About this task
Lines to restate from the data below: from the one containing "## Instructions to Run solution ##" to the one containing "## Design ##", both included. Give them again exactly, and only them.

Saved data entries
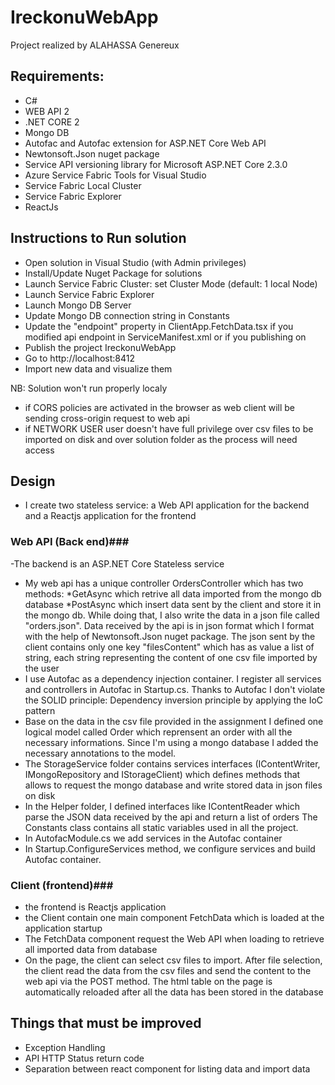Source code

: # IreckonuWebApp #

Project realized by ALAHASSA Genereux

## Requirements: ##
- C# 
- WEB API 2
- .NET CORE 2
- Mongo DB
- Autofac and Autofac extension for ASP.NET Core Web API
- Newtonsoft.Json nuget package
- Service API versioning library for Microsoft ASP.NET Core 2.3.0
- Azure Service Fabric Tools for Visual Studio
- Service Fabric Local Cluster
- Service Fabric Explorer
- ReactJs

## Instructions to Run solution ##
- Open solution in Visual Studio (with Admin privileges)
- Install/Update Nuget Package for solutions
- Launch Service Fabric Cluster: set Cluster Mode (default: 1 local Node)
- Launch Service Fabric Explorer
- Launch Mongo DB Server
- Update Mongo DB connection string in Constants
- Update the "endpoint" property in ClientApp.FetchData.tsx if you modified api endpoint in ServiceManifest.xml or if you publishing on 
- Publish the project IreckonuWebApp
- Go to http://localhost:8412
- Import new data and visualize them

NB: 
Solution won't run properly localy 
- if CORS policies are activated in the browser as web client will be sending cross-origin request to web api
- if NETWORK USER user doesn't have full privilege over csv files to be imported on disk and over solution folder as the process 
will need access  

## Design ##
- I create two stateless service: a Web API application for the backend and a Reactjs application for the frontend

### Web API (Back end)###
-The backend is an ASP.NET Core Stateless service 
- My  web api has a unique controller OrdersController which has two methods:
*GetAsync which retrive all data imported from the mongo db database
*PostAsync which insert data sent by the client and store it in the mongo db. While doing that, I also write the data in a json file called 
"orders.json". Data received by the api is in json format which I format with the help of Newtonsoft.Json nuget package. The json sent by the client contains only one key "filesContent" which has as value a list of string, each string representing the content of one csv file imported
by the user
- I use Autofac as a dependency injection container. I register all services and controllers in Autofac in Startup.cs. Thanks to Autofac
I don't violate the SOLID principle: Dependency inversion principle by applying the IoC pattern
- Base on the data in the csv file provided in the assignment I defined one logical model called Order which reprensent an order with all the necessary informations. Since I'm using a mongo database I added the necessary annotations to the model.
- The StorageService folder contains services interfaces (IContentWriter, IMongoRepository and IStorageClient) which defines methods that allows to request the mongo database and write stored data in json files on disk
- In the Helper folder, I defined interfaces like IContentReader which parse the JSON data received by the api and return a list of orders
The Constants class contains all static variables used in all the project. 
- In AutofacModule.cs we add services in the Autofac container
- In Startup.ConfigureServices method, we configure services and build Autofac container. 

### Client (frontend)###

- the frontend is Reactjs application
- the Client contain one main component FetchData which is loaded at the application startup
- The FetchData component request the Web API when loading to retrieve all imported data from database
- On the page, the client can select csv files to import. After file selection, the client read the data from the csv files and send the content to the web api via 
the POST method. The html  table on the page is automatically reloaded after all the data has been stored in the database

## Things that must be improved ##
- Exception Handling
- API HTTP Status return code
- Separation between react component for listing data and import data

Your response
## Instructions to Run solution ##
- Open solution in Visual Studio (with Admin privileges)
- Install/Update Nuget Package for solutions
- Launch Service Fabric Cluster: set Cluster Mode (default: 1 local Node)
- Launch Service Fabric Explorer
- Launch Mongo DB Server
- Update Mongo DB connection string in Constants
- Update the "endpoint" property in ClientApp.FetchData.tsx if you modified api endpoint in ServiceManifest.xml or if you publishing on 
- Publish the project IreckonuWebApp
- Go to http://localhost:8412
- Import new data and visualize them

NB: 
Solution won't run properly localy 
- if CORS policies are activated in the browser as web client will be sending cross-origin request to web api
- if NETWORK USER user doesn't have full privilege over csv files to be imported on disk and over solution folder as the process 
will need access  

## Design ##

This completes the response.